Start of MATERIAL TO PROCESS
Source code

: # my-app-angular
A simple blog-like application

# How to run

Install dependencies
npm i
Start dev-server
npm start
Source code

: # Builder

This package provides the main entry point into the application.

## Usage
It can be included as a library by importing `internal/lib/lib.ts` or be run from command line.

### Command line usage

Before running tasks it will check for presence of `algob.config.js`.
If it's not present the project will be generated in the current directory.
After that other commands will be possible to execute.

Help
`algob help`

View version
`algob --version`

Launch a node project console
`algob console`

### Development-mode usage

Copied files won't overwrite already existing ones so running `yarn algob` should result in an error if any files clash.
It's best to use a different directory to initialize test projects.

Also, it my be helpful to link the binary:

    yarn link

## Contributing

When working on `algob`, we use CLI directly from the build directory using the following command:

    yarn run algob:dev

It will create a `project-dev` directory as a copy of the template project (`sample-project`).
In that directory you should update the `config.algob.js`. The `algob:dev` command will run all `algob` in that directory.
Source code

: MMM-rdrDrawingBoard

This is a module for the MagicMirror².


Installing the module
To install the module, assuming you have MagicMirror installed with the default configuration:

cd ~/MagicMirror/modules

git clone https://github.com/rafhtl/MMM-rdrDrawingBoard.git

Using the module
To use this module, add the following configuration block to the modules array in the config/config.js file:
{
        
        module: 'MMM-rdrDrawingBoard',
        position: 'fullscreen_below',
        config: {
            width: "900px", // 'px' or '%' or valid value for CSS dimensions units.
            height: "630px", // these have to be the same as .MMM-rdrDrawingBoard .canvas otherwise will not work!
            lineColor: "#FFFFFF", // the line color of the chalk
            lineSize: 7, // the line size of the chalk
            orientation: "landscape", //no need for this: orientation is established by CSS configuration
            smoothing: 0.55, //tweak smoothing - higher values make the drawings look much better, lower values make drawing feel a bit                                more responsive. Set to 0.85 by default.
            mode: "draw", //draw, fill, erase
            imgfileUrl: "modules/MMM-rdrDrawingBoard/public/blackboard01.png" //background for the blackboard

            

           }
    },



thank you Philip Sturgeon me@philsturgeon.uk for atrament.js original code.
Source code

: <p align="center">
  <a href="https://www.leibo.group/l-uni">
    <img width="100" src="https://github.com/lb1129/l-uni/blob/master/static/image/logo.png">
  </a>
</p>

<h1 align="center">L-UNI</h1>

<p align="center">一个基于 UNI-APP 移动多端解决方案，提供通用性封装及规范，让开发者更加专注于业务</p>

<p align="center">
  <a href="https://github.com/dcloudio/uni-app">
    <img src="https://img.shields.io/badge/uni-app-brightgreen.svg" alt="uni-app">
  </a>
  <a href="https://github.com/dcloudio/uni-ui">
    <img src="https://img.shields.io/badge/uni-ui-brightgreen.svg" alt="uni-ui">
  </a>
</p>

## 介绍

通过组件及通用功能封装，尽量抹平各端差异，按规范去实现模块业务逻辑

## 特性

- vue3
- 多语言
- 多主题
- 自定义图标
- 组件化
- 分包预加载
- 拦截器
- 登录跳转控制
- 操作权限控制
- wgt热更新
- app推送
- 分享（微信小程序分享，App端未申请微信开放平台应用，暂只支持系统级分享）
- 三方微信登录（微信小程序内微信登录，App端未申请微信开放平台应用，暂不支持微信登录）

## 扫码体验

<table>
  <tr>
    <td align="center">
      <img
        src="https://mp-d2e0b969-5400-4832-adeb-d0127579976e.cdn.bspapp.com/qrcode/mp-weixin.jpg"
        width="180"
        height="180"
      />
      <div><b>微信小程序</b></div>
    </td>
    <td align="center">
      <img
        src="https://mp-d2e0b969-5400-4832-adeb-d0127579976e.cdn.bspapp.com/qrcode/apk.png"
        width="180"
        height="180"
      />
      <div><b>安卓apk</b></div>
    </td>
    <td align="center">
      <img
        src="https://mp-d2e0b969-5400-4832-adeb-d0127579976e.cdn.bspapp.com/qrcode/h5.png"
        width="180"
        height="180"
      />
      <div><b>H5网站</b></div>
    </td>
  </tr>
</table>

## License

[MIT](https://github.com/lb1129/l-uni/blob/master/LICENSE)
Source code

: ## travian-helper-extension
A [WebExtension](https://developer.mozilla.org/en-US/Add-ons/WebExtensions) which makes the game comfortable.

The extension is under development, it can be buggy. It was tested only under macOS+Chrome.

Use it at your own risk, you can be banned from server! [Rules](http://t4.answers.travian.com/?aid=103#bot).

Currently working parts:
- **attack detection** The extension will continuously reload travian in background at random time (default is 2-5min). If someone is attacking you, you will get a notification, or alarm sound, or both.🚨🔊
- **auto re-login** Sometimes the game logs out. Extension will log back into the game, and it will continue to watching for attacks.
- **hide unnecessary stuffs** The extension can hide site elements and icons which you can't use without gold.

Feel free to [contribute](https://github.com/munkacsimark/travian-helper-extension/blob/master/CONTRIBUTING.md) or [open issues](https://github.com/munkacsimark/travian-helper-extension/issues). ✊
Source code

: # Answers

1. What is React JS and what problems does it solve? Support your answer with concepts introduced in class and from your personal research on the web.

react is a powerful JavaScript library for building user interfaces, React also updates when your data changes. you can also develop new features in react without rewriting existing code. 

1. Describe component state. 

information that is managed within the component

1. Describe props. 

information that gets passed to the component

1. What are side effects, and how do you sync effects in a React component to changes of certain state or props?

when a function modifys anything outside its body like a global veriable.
End of MATERIAL TO PROCESS
**WORK ITEM:**
Retype the data in full, precisely as given.

**OUTPUT OF THE TASK:**
Source code

: # my-app-angular
A simple blog-like application

# How to run

Install dependencies
npm i
Start dev-server
npm start
Source code

: # Builder

This package provides the main entry point into the application.

## Usage
It can be included as a library by importing `internal/lib/lib.ts` or be run from command line.

### Command line usage

Before running tasks it will check for presence of `algob.config.js`.
If it's not present the project will be generated in the current directory.
After that other commands will be possible to execute.

Help
`algob help`

View version
`algob --version`

Launch a node project console
`algob console`

### Development-mode usage

Copied files won't overwrite already existing ones so running `yarn algob` should result in an error if any files clash.
It's best to use a different directory to initialize test projects.

Also, it my be helpful to link the binary:

    yarn link

## Contributing

When working on `algob`, we use CLI directly from the build directory using the following command:

    yarn run algob:dev

It will create a `project-dev` directory as a copy of the template project (`sample-project`).
In that directory you should update the `config.algob.js`. The `algob:dev` command will run all `algob` in that directory.
Source code

: MMM-rdrDrawingBoard

This is a module for the MagicMirror².


Installing the module
To install the module, assuming you have MagicMirror installed with the default configuration:

cd ~/MagicMirror/modules

git clone https://github.com/rafhtl/MMM-rdrDrawingBoard.git

Using the module
To use this module, add the following configuration block to the modules array in the config/config.js file:
{
        
        module: 'MMM-rdrDrawingBoard',
        position: 'fullscreen_below',
        config: {
            width: "900px", // 'px' or '%' or valid value for CSS dimensions units.
            height: "630px", // these have to be the same as .MMM-rdrDrawingBoard .canvas otherwise will not work!
            lineColor: "#FFFFFF", // the line color of the chalk
            lineSize: 7, // the line size of the chalk
            orientation: "landscape", //no need for this: orientation is established by CSS configuration
            smoothing: 0.55, //tweak smoothing - higher values make the drawings look much better, lower values make drawing feel a bit                                more responsive. Set to 0.85 by default.
            mode: "draw", //draw, fill, erase
            imgfileUrl: "modules/MMM-rdrDrawingBoard/public/blackboard01.png" //background for the blackboard

            

           }
    },



thank you Philip Sturgeon me@philsturgeon.uk for atrament.js original code.
Source code

: <p align="center">
  <a href="https://www.leibo.group/l-uni">
    <img width="100" src="https://github.com/lb1129/l-uni/blob/master/static/image/logo.png">
  </a>
</p>

<h1 align="center">L-UNI</h1>

<p align="center">一个基于 UNI-APP 移动多端解决方案，提供通用性封装及规范，让开发者更加专注于业务</p>

<p align="center">
  <a href="https://github.com/dcloudio/uni-app">
    <img src="https://img.shields.io/badge/uni-app-brightgreen.svg" alt="uni-app">
  </a>
  <a href="https://github.com/dcloudio/uni-ui">
    <img src="https://img.shields.io/badge/uni-ui-brightgreen.svg" alt="uni-ui">
  </a>
</p>

## 介绍

通过组件及通用功能封装，尽量抹平各端差异，按规范去实现模块业务逻辑

## 特性

- vue3
- 多语言
- 多主题
- 自定义图标
- 组件化
- 分包预加载
- 拦截器
- 登录跳转控制
- 操作权限控制
- wgt热更新
- app推送
- 分享（微信小程序分享，App端未申请微信开放平台应用，暂只支持系统级分享）
- 三方微信登录（微信小程序内微信登录，App端未申请微信开放平台应用，暂不支持微信登录）

## 扫码体验

<table>
  <tr>
    <td align="center">
      <img
        src="https://mp-d2e0b969-5400-4832-adeb-d0127579976e.cdn.bspapp.com/qrcode/mp-weixin.jpg"
        width="180"
        height="180"
      />
      <div><b>微信小程序</b></div>
    </td>
    <td align="center">
      <img
        src="https://mp-d2e0b969-5400-4832-adeb-d0127579976e.cdn.bspapp.com/qrcode/apk.png"
        width="180"
        height="180"
      />
      <div><b>安卓apk</b></div>
    </td>
    <td align="center">
      <img
        src="https://mp-d2e0b969-5400-4832-adeb-d0127579976e.cdn.bspapp.com/qrcode/h5.png"
        width="180"
        height="180"
      />
      <div><b>H5网站</b></div>
    </td>
  </tr>
</table>

## License

[MIT](https://github.com/lb1129/l-uni/blob/master/LICENSE)
Source code

: ## travian-helper-extension
A [WebExtension](https://developer.mozilla.org/en-US/Add-ons/WebExtensions) which makes the game comfortable.

The extension is under development, it can be buggy. It was tested only under macOS+Chrome.

Use it at your own risk, you can be banned from server! [Rules](http://t4.answers.travian.com/?aid=103#bot).

Currently working parts:
- **attack detection** The extension will continuously reload travian in background at random time (default is 2-5min). If someone is attacking you, you will get a notification, or alarm sound, or both.🚨🔊
- **auto re-login** Sometimes the game logs out. Extension will log back into the game, and it will continue to watching for attacks.
- **hide unnecessary stuffs** The extension can hide site elements and icons which you can't use without gold.

Feel free to [contribute](https://github.com/munkacsimark/travian-helper-extension/blob/master/CONTRIBUTING.md) or [open issues](https://github.com/munkacsimark/travian-helper-extension/issues). ✊
Source code

: # Answers

1. What is React JS and what problems does it solve? Support your answer with concepts introduced in class and from your personal research on the web.

react is a powerful JavaScript library for building user interfaces, React also updates when your data changes. you can also develop new features in react without rewriting existing code. 

1. Describe component state. 

information that is managed within the component

1. Describe props. 

information that gets passed to the component

1. What are side effects, and how do you sync effects in a React component to changes of certain state or props?

when a function modifys anything outside its body like a global veriable.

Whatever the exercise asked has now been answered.